REQUIREMENT
In the entries below, find every line holding the string "label" and collect it.

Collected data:
'''

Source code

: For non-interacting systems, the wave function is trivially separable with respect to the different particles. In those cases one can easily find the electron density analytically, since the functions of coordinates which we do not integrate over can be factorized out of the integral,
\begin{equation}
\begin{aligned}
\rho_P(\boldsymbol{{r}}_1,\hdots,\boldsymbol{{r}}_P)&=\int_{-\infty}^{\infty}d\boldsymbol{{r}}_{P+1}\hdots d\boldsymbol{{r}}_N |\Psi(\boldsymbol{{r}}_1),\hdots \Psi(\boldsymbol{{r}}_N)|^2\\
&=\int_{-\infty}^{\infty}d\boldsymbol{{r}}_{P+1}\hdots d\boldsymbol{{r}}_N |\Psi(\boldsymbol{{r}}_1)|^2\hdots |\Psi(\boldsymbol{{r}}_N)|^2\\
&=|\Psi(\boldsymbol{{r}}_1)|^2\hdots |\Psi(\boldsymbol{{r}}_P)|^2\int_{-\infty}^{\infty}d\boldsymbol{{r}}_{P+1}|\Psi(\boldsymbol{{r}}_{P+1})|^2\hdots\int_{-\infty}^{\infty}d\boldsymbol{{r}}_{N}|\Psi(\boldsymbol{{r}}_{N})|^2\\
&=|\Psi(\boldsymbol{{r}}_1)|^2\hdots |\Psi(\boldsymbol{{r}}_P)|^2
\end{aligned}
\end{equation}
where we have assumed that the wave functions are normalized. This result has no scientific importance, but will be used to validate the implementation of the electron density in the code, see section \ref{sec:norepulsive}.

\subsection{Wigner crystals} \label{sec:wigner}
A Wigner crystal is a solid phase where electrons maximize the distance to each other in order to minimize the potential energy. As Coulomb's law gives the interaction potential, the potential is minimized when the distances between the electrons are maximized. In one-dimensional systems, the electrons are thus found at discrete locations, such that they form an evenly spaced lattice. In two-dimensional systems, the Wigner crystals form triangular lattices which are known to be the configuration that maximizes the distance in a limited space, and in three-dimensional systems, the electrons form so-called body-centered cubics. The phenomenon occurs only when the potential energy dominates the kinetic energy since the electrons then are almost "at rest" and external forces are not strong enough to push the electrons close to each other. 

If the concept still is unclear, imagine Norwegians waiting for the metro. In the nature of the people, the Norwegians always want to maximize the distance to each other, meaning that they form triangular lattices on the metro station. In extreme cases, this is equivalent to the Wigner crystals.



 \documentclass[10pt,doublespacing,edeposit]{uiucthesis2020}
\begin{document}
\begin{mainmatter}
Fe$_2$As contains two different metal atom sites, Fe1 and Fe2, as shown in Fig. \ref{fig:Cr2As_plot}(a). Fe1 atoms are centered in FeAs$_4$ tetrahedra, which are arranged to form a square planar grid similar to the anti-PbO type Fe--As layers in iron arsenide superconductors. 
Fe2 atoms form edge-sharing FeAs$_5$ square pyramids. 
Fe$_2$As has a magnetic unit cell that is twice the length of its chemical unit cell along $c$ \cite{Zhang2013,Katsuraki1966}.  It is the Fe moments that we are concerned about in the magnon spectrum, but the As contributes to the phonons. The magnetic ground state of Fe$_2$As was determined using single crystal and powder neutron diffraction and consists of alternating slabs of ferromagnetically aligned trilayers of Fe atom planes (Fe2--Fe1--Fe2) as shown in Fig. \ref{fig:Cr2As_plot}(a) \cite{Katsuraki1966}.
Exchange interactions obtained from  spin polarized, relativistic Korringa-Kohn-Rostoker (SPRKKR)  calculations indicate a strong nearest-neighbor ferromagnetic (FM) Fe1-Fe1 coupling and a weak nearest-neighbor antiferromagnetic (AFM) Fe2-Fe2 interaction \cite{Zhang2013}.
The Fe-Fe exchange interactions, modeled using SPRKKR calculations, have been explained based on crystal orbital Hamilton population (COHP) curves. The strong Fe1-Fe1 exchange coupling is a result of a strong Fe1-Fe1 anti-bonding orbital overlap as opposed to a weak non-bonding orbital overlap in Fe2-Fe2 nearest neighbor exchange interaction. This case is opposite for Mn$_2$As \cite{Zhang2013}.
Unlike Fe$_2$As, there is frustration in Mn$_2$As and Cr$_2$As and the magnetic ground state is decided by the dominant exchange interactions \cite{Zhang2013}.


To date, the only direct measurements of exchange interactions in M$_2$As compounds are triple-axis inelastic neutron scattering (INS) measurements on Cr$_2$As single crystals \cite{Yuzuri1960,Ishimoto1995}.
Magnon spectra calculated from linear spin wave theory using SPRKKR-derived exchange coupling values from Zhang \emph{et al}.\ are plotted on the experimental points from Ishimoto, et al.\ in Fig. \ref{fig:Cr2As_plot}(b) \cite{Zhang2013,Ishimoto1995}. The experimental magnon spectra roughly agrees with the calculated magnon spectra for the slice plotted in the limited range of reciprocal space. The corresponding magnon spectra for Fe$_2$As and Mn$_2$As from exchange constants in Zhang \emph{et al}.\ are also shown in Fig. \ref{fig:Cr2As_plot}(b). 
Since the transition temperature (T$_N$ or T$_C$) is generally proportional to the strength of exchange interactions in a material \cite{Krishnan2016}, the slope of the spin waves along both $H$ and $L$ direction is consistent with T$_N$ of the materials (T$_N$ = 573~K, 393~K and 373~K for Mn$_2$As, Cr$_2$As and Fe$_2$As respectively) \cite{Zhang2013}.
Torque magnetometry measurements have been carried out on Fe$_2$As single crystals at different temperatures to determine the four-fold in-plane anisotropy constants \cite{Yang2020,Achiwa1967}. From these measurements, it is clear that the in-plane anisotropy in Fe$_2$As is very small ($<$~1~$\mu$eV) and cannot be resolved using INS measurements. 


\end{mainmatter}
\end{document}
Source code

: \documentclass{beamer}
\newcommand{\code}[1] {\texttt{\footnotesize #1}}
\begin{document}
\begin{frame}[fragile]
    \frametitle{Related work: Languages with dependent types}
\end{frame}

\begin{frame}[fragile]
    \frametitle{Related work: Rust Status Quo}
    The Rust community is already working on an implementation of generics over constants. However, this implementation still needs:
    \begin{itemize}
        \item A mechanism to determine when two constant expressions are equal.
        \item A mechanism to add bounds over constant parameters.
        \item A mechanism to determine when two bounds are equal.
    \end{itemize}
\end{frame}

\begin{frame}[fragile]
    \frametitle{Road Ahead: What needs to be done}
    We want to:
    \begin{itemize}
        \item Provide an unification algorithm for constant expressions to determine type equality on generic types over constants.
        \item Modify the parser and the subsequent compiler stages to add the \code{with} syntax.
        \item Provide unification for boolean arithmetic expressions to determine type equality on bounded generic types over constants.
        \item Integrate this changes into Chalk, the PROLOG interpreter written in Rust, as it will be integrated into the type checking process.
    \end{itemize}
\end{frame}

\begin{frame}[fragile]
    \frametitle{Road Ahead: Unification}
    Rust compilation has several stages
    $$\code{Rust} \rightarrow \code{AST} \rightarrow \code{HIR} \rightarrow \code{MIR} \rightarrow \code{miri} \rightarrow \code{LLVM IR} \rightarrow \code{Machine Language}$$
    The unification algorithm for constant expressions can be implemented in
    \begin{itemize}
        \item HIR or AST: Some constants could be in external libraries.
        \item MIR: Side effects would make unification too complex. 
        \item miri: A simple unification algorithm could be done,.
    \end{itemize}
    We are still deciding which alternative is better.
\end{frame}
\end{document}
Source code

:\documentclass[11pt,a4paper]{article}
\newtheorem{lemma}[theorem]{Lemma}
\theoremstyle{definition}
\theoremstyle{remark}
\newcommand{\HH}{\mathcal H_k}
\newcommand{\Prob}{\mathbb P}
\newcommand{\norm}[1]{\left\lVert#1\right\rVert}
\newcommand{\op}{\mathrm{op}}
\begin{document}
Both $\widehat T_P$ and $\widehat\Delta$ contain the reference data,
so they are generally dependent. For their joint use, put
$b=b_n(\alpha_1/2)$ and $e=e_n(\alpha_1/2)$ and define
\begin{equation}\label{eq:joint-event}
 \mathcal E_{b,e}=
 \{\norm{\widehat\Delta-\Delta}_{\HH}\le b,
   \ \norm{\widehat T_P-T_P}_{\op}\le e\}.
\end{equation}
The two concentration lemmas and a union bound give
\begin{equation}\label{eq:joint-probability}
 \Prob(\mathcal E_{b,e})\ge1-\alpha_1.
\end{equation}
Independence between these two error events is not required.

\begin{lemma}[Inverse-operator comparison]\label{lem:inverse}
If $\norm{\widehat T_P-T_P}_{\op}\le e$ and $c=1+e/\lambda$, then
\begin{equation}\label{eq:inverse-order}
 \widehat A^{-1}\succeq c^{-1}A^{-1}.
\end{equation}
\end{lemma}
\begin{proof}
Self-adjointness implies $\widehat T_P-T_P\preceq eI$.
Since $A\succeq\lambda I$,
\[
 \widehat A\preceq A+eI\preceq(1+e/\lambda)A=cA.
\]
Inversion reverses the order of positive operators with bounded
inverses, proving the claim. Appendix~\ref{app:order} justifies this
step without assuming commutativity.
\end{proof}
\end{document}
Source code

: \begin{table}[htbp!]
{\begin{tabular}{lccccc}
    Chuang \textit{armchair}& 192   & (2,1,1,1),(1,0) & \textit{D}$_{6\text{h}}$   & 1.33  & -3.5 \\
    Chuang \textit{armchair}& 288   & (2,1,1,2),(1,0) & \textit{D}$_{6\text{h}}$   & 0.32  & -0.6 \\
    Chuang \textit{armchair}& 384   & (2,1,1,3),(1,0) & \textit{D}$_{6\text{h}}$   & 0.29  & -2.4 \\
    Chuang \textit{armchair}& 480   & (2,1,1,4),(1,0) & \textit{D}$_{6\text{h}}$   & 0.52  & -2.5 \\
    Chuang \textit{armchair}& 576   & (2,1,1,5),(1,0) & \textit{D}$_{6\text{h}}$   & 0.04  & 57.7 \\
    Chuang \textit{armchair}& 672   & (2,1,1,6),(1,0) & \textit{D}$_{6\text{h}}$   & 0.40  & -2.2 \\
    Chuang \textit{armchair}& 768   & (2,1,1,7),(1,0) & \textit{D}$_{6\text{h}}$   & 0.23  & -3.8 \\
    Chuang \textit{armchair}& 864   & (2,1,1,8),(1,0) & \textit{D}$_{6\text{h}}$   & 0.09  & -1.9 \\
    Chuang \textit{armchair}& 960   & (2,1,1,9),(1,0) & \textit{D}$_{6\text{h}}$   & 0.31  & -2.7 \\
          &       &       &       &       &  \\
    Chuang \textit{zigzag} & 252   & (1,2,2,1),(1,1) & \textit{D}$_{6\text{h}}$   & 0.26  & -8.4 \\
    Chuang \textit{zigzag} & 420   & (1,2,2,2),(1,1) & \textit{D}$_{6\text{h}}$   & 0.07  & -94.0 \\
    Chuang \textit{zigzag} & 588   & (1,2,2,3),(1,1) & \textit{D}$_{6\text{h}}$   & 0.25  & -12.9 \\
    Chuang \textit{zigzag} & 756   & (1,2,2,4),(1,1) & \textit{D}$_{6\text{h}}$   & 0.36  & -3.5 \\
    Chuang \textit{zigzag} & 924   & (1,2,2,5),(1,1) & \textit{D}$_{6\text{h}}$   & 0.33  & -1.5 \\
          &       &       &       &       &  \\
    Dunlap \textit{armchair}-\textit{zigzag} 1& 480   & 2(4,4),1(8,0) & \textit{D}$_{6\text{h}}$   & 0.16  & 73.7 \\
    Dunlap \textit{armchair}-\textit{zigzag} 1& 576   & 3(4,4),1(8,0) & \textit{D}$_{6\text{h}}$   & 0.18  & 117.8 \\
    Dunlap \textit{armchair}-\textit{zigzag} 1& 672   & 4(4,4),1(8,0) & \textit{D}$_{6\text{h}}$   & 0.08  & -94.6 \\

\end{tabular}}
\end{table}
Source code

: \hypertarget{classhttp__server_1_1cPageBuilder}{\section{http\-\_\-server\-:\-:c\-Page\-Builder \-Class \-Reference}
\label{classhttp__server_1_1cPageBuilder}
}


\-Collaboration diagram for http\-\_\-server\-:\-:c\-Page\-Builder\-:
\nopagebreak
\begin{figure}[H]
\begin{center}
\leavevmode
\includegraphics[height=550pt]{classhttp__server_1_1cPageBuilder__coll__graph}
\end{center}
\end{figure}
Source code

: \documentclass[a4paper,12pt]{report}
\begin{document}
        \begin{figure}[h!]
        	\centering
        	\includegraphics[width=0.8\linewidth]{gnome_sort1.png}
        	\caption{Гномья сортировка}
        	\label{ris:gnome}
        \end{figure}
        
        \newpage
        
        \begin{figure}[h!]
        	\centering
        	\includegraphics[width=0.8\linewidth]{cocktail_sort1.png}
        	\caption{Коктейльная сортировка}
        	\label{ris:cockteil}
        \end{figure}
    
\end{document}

'''

SOLUTION TO THIS TASK
\subsection{Wigner crystals} \label{sec:wigner}
\begin{equation}\label{eq:joint-event}
\begin{equation}\label{eq:joint-probability}
\begin{lemma}[Inverse-operator comparison]\label{lem:inverse}
\begin{equation}\label{eq:inverse-order}
\label{classhttp__server_1_1cPageBuilder}
        	\label{ris:gnome}
        	\label{ris:cockteil}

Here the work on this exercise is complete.